Problem: Every line from the top of the records through the one bearing "#### Skills" is to be reproduced exactly, and pictures are to be left out.
Input for this task: Begin
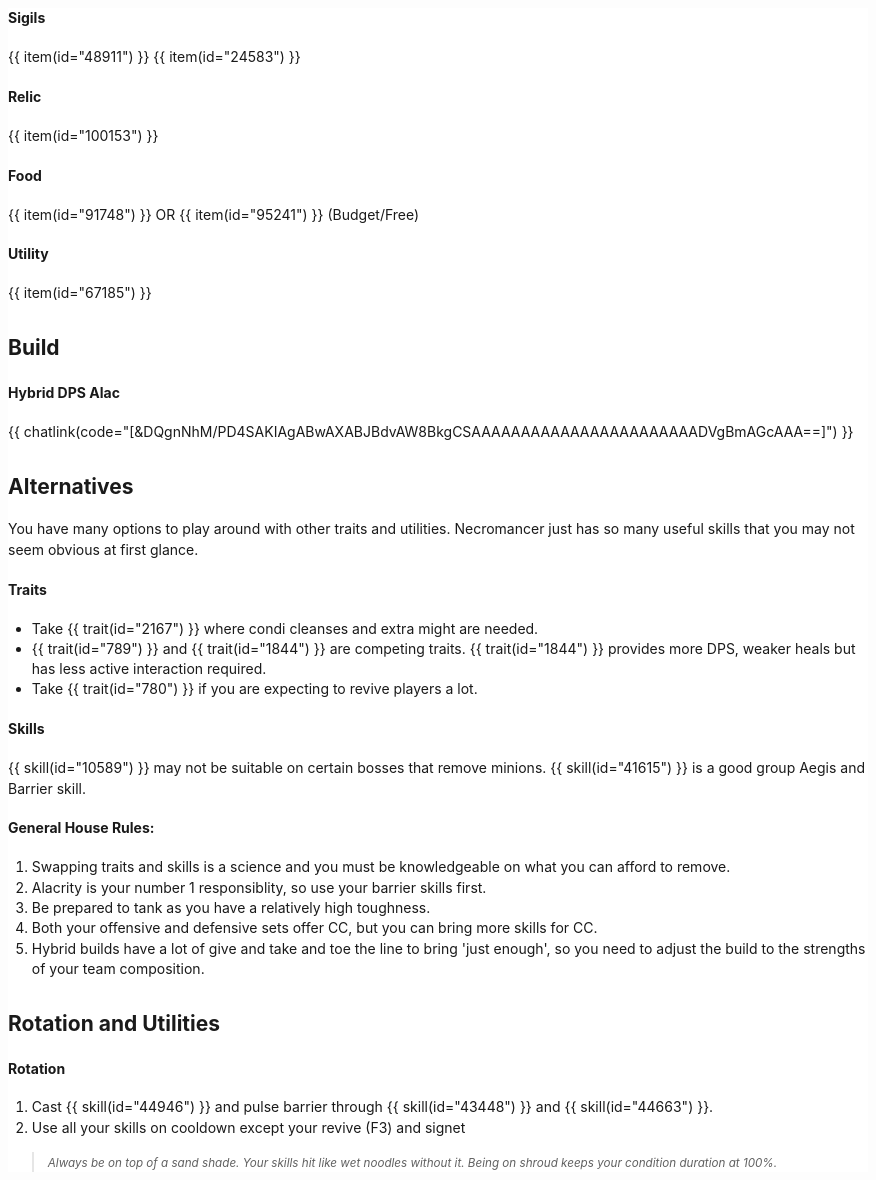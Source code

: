 #### Sigils
{{ item(id="48911") }}
{{ item(id="24583") }}

#### Relic
{{ item(id="100153") }}

#### Food
{{ item(id="91748") }} OR
{{ item(id="95241") }} (Budget/Free)

#### Utility
{{ item(id="67185") }}

## Build
#### Hybrid DPS Alac
{{ chatlink(code="[&DQgnNhM/PD4SAKIAgABwAXABJBdvAW8BkgCSAAAAAAAAAAAAAAAAAAAAAAADVgBmAGcAAA==]") }}

## Alternatives
You have many options to play around with other traits and utilities. Necromancer just has so many useful skills that you may not seem obvious at first glance.

#### Traits
- Take {{ trait(id="2167") }} where condi cleanses and extra might are needed.
- {{ trait(id="789") }} and {{ trait(id="1844") }} are competing traits. {{ trait(id="1844") }} provides more DPS, weaker heals but has less active interaction required.
- Take {{ trait(id="780") }} if you are expecting to revive players a lot.

#### Skills
{{ skill(id="10589") }} may not be suitable on certain bosses that remove minions. 
{{ skill(id="41615") }}  is a good group Aegis and Barrier skill.

#### General House Rules:
1. Swapping traits and skills is a science and you must be knowledgeable on what you can afford to remove. 
2. Alacrity is your number 1 responsiblity, so use your barrier skills first.
3. Be prepared to tank as you have a relatively high toughness. 
4. Both your offensive and defensive sets offer CC, but you can bring more skills for CC. 
5. Hybrid builds have a lot of give and take and toe the line to bring 'just enough', so you need to adjust the build to the strengths of your team composition. 

## Rotation and Utilities
#### Rotation
1. Cast {{ skill(id="44946") }} and pulse barrier through {{ skill(id="43448") }} and {{ skill(id="44663") }}.
2. Use all your skills on cooldown except your revive (F3) and signet

> <small>*Always be on top of a sand shade. Your skills hit like wet noodles without it. Being on shroud keeps your condition duration at 100%.*</small>


[^1]: Being cost-effective: Celestial stat is a good pick because it is a core stat and can be obtained from the Wizard's Vault. Your armor requirements will vary depending on your infusions and you may need additional expertise to hit 100% condition duration. Adding more Celestial stats is an option
[^2]: Weapon swap to warhorn for extra heals. Use torch as default for extra DPS.
[^3]: The general idea is to use skills on cooldown and swapping to pistol shortens that. The rotation is forgiving but you may also refer to the build on [SnowCrows](https://snowcrows.com/builds/raids/necromancer/condition-scourge) Condition Scourge to get the general idea.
Input for this task: End
Response area:
Source code

: #### Sigils
{{ item(id="48911") }}
{{ item(id="24583") }}

#### Relic
{{ item(id="100153") }}

#### Food
{{ item(id="91748") }} OR
{{ item(id="95241") }} (Budget/Free)

#### Utility
{{ item(id="67185") }}

## Build
#### Hybrid DPS Alac
{{ chatlink(code="[&DQgnNhM/PD4SAKIAgABwAXABJBdvAW8BkgCSAAAAAAAAAAAAAAAAAAAAAAADVgBmAGcAAA==]") }}

## Alternatives
You have many options to play around with other traits and utilities. Necromancer just has so many useful skills that you may not seem obvious at first glance.

#### Traits
- Take {{ trait(id="2167") }} where condi cleanses and extra might are needed.
- {{ trait(id="789") }} and {{ trait(id="1844") }} are competing traits. {{ trait(id="1844") }} provides more DPS, weaker heals but has less active interaction required.
- Take {{ trait(id="780") }} if you are expecting to revive players a lot.

#### Skills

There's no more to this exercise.